Segment Start: DATA SHOWN

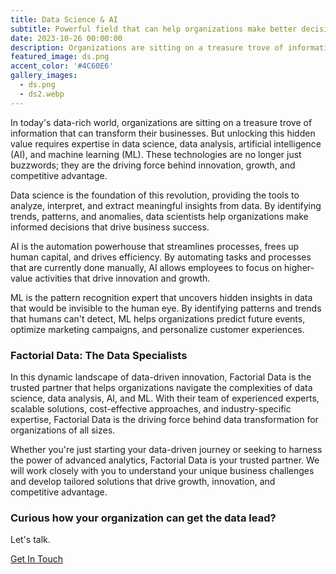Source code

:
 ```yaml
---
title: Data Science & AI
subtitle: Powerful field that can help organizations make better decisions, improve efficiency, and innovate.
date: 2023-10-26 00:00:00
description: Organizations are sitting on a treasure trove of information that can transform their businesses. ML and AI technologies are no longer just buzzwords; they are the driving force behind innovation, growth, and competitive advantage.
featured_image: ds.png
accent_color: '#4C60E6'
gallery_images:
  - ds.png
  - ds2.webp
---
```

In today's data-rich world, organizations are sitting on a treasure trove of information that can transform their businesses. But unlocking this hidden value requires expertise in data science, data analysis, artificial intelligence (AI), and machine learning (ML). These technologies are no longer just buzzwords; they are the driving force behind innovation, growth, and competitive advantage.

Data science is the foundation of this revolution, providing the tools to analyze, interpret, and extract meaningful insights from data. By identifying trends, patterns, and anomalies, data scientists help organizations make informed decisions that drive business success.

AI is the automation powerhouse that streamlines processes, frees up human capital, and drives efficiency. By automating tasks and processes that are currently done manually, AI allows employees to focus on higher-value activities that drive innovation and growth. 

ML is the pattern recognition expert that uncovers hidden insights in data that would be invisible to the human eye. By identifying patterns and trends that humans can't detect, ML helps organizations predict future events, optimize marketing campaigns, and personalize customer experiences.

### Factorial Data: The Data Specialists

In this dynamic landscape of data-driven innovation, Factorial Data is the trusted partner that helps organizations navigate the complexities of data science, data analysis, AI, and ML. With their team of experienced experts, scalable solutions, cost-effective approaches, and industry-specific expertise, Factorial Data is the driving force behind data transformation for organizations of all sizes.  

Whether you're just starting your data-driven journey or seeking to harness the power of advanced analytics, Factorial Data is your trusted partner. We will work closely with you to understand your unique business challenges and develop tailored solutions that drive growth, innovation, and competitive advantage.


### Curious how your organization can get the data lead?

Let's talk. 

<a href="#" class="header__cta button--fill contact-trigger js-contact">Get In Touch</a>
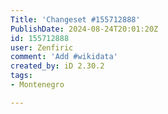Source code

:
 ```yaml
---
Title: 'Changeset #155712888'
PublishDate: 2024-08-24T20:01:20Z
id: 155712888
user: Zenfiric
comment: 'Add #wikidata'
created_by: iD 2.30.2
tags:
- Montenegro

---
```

Segment End: DATA SHOWN
Segment Start: DATA SHOWN

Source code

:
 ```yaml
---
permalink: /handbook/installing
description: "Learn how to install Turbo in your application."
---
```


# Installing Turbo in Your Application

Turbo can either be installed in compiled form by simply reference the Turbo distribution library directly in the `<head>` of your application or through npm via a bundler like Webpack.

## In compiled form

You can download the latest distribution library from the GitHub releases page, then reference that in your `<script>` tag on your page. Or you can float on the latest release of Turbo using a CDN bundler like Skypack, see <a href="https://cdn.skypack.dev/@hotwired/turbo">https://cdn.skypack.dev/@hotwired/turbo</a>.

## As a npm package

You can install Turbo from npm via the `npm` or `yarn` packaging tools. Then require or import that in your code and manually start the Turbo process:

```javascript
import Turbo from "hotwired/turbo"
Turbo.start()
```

Segment End: DATA SHOWN
Segment Start: DATA SHOWN

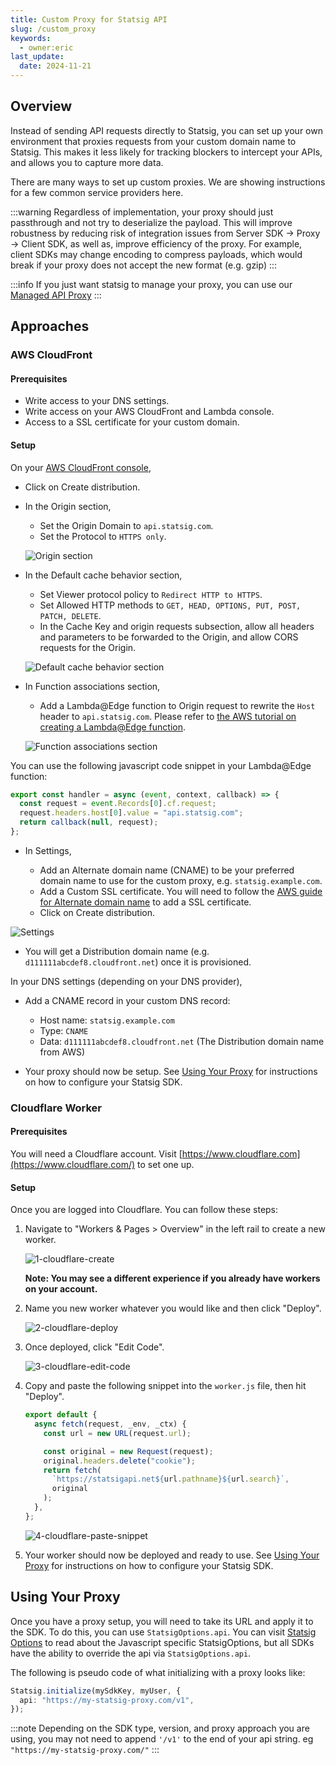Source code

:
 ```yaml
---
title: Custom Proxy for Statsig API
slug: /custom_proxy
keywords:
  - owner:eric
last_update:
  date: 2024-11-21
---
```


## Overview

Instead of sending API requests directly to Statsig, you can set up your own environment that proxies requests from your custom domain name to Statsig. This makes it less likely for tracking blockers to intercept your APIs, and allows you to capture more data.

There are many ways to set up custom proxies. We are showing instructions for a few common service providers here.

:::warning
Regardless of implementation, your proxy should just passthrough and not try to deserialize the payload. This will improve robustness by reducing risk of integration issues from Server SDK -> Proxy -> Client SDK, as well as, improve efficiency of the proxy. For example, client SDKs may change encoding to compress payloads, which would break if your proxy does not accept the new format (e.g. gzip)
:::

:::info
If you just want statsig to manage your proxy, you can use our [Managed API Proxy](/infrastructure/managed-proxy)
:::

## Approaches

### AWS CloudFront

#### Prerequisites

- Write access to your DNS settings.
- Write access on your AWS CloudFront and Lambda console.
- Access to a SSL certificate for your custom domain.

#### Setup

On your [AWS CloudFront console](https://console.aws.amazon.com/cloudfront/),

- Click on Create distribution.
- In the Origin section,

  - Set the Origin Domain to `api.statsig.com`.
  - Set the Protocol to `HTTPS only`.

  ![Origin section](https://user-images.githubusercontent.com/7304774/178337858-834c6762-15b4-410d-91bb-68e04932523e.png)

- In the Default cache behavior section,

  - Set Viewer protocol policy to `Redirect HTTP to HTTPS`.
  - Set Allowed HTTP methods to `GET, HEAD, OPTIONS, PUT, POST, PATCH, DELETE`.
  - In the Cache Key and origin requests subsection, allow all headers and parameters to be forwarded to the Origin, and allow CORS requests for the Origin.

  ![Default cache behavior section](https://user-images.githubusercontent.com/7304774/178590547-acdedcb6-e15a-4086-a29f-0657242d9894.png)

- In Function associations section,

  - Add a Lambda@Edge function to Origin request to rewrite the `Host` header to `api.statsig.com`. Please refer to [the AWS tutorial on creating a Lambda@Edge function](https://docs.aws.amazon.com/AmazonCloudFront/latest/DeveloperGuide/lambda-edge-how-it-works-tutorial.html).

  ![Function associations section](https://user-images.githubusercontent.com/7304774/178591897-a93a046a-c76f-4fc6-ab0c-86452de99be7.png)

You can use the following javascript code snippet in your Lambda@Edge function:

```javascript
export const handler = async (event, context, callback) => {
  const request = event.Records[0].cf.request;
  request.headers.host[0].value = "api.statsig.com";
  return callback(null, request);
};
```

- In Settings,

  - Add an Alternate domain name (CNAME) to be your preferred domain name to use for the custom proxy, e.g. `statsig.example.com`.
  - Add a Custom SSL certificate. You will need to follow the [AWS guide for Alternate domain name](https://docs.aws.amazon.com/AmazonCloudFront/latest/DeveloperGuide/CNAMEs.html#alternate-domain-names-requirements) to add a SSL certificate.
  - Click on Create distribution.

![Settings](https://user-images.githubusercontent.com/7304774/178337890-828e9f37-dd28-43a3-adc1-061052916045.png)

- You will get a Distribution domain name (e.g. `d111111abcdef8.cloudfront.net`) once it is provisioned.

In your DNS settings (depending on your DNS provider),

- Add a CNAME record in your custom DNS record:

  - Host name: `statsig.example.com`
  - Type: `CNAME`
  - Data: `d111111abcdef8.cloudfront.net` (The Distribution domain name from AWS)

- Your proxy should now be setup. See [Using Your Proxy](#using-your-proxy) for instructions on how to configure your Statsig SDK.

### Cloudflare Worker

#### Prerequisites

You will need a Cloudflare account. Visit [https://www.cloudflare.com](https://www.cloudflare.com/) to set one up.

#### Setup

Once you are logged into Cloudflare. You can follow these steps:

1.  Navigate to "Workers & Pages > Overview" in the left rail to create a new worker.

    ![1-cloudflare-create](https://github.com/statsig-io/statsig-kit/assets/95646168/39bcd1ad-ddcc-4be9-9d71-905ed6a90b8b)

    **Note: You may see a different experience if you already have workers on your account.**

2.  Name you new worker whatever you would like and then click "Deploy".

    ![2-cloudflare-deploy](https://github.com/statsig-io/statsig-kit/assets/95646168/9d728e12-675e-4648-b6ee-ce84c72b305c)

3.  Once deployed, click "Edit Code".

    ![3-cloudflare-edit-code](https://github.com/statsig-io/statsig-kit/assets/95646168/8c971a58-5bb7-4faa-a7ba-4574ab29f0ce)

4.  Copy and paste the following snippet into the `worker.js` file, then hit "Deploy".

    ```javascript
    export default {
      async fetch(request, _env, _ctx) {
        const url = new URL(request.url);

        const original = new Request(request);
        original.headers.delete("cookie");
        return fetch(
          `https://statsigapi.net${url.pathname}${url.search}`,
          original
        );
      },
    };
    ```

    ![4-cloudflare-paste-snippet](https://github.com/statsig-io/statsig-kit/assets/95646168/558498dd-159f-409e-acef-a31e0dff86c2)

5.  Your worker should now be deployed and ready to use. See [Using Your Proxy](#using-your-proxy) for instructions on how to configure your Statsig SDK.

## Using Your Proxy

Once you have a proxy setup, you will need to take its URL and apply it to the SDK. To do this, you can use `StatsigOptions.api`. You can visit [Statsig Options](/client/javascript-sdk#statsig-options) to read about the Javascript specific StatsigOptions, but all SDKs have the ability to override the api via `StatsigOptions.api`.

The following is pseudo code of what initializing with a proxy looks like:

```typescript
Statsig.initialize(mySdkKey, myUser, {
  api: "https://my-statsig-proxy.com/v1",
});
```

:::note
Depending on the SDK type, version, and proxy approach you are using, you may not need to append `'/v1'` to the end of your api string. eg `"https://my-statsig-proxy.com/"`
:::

Segment End: DATA SHOWN

WHAT IS EXPECTED: Above are some lines. Repeat exactly, and only, those from the line that has "- Set the Origin" through the line that has "- Set Viewer".

FINISHED EXERCISE:
  - Set the Origin Domain to `api.statsig.com`.
  - Set the Protocol to `HTTPS only`.

  ![Origin section](https://user-images.githubusercontent.com/7304774/178337858-834c6762-15b4-410d-91bb-68e04932523e.png)

- In the Default cache behavior section,

  - Set Viewer protocol policy to `Redirect HTTP to HTTPS`.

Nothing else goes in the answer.